We do know it’s from Yirga Cheffe, which helps, but all of the washing station information is stripped away upon submitting their coffees (there’s been work on a “Geo-Certification” program, where station info could be tracked for each lot, but that’s still in trial stages). That, of course, is one pretty big problem with the Ethiopia Commodity Exchange. But a couple benefits of using this route is that you know the farmers who submitted this lot were rewarded for the high quality, were paid accordingly, and paid up front. This is key for many farmers as often sales through cooperatives involve an initial payment, and then second payment once the coffee is sold; having cash up front is incredibly useful for these smallholder farmers to make improvements on their end.
Welcome to my Table, here in the corner of this cafe. Today we’re sipping the Ethiopia Janbar, from Bodka Coffee Company in Emelle, Alabama. Feel free to pull up a chair.
region: Yirgacheffe, Ethiopia
producer: smallholder farmers
association: Ethiopia Commodity Exchange
elevation: 1250 – 1600 meters above sea level
cultivars: Ethiopia Heirloom
method: Hario V60
grind: 17, Preciso
coffee: 32 g
water: 480 mL
pour: 2:00 concentric pulse pour
The aroma of this Ethiopia Janbar, I must say, isn’t what I was expecting it would be when I saw that it is a natural Yirg. I was expecting big berry bombs and intense floral aromatics and exclamation points(!)!
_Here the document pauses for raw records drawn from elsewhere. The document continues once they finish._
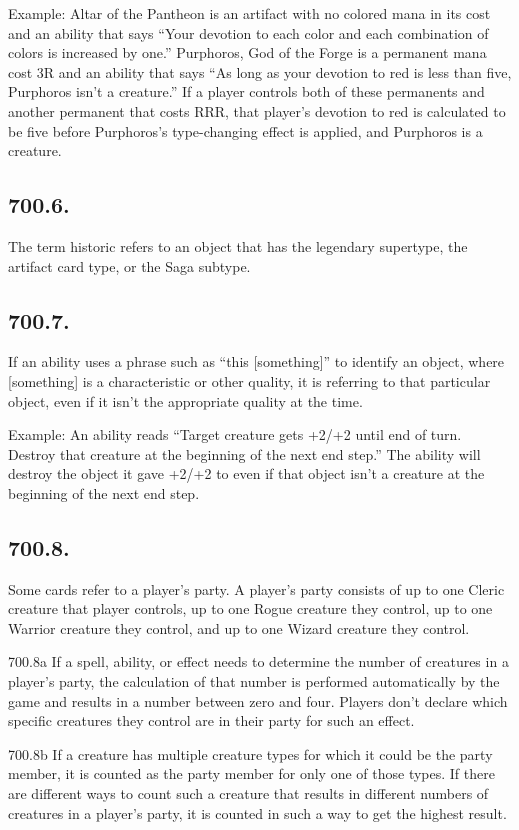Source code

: Example: Altar of the Pantheon is an artifact with no colored mana in its cost and an ability that says “Your devotion to each color and each combination of colors is increased by one.” Purphoros, God of the Forge is a permanent mana cost {3}{R} and an ability that says “As long as your devotion to red is less than five, Purphoros isn’t a creature.” If a player controls both of these permanents and another permanent that costs {R}{R}{R}, that player’s devotion to red is calculated to be five before Purphoros’s type-changing effect is applied, and Purphoros is a creature.

\subsection*{700.6.}
The term historic refers to an object that has the legendary supertype, the artifact card type, or the Saga subtype.

\subsection*{700.7.}
If an ability uses a phrase such as “this [something]” to identify an object, where [something] is a characteristic or other quality, it is referring to that particular object, even if it isn’t the appropriate quality at the time.

Example: An ability reads “Target creature gets +2/+2 until end of turn. Destroy that creature at the beginning of the next end step.” The ability will destroy the object it gave +2/+2 to even if that object isn’t a creature at the beginning of the next end step.

\subsection*{700.8.}
Some cards refer to a player’s party. A player’s party consists of up to one Cleric creature that player controls, up to one Rogue creature they control, up to one Warrior creature they control, and up to one Wizard creature they control.

700.8a If a spell, ability, or effect needs to determine the number of creatures in a player’s party, the calculation of that number is performed automatically by the game and results in a number between zero and four. Players don’t declare which specific creatures they control are in their party for such an effect.

700.8b If a creature has multiple creature types for which it could be the party member, it is counted as the party member for only one of those types. If there are different ways to count such a creature that results in different numbers of creatures in a player’s party, it is counted in such a way to get the highest result.

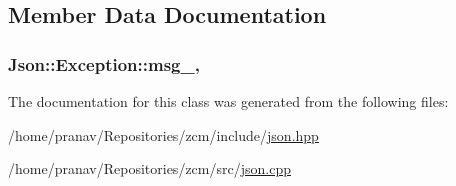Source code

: \subsection{Member Data Documentation}
\subsubsection[{\texorpdfstring{msg\+\_\+}{msg_}}]{ Json\+::\+Exception\+::msg\+\_\+\hspace{0.3cm}{\ttfamily [protected]}, {\ttfamily [inherited]}}\hypertarget{classJson_1_1Exception_aae3cbb8b45bf21480f64502a8329659f}{}\label{classJson_1_1Exception_aae3cbb8b45bf21480f64502a8329659f}


The documentation for this class was generated from the following files\+:\begin{DoxyCompactItemize}
\item 
/home/pranav/\+Repositories/zcm/include/\hyperlink{json_8hpp}{json.\+hpp}\item 
/home/pranav/\+Repositories/zcm/src/\hyperlink{json_8cpp}{json.\+cpp}\end{DoxyCompactItemize}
While berries and flowers are present, they’re not intense at all, and the exclamation points have been exchanged for an ellipsis. There is a touch of roast in the aroma, too, which makes me think the darker profile might have taken some of the edge off (and replaced it with a roasty edge, which isn’t as sharp as it is fuzzy).
Taking my first few sips of the cup immediately post-brew, the first thing I notice is that roast; it really isn’t that bad, but it is the first thing I notice. Pushing forward, the coffee has a really interesting profile up front that, again, isn’t anything like the natural Yirg profile that I’m used to. No, instead this Janbar has elements of earth and wood and pine needles up front, lazily floating in on a river of syrup and muscavado sugar.
As the coffee cools, tropical fruit flavors do start popping up; but they’re dull and faded; not nearly as intense as I thought they’d be. Guava, pineapple, raspberry, currant, golden raisin, and agave nectar bring in a pretty resonant and tangy lemon acidity finish.
Medium body; syrupy mouthfeel; citrus acidity; clean finish.
I had a really tough time with Bodka Coffee’s Ethiopia Janbar and I can’t help but wonder if that can be chalked up to user error.
Every other description of this particular coffee was “bright, tropically fruity, and intense.” The Janbar I tasted from Bodka, on the other hand, while it did have a few flashes of bright, tropical fruits, was certainly not intense; rather, it was mellow, subdued, and faded. Before looking at other reviews of this one, I actually marveled at the fact that it was a natural Yirg because of the fact that it was so unlike most natural Yirgs I’ve tasted in the past.
It could also be due to the fact, though, that the roast on this one might be a darker than others. While Bodka’s Janbar isn’t a roasty coffee per se, there is an element of roastiness in its profile.
Of course, none of this is to say that this was a *bad* coffee; because it’s not at all. It’s just not what I expected it to be.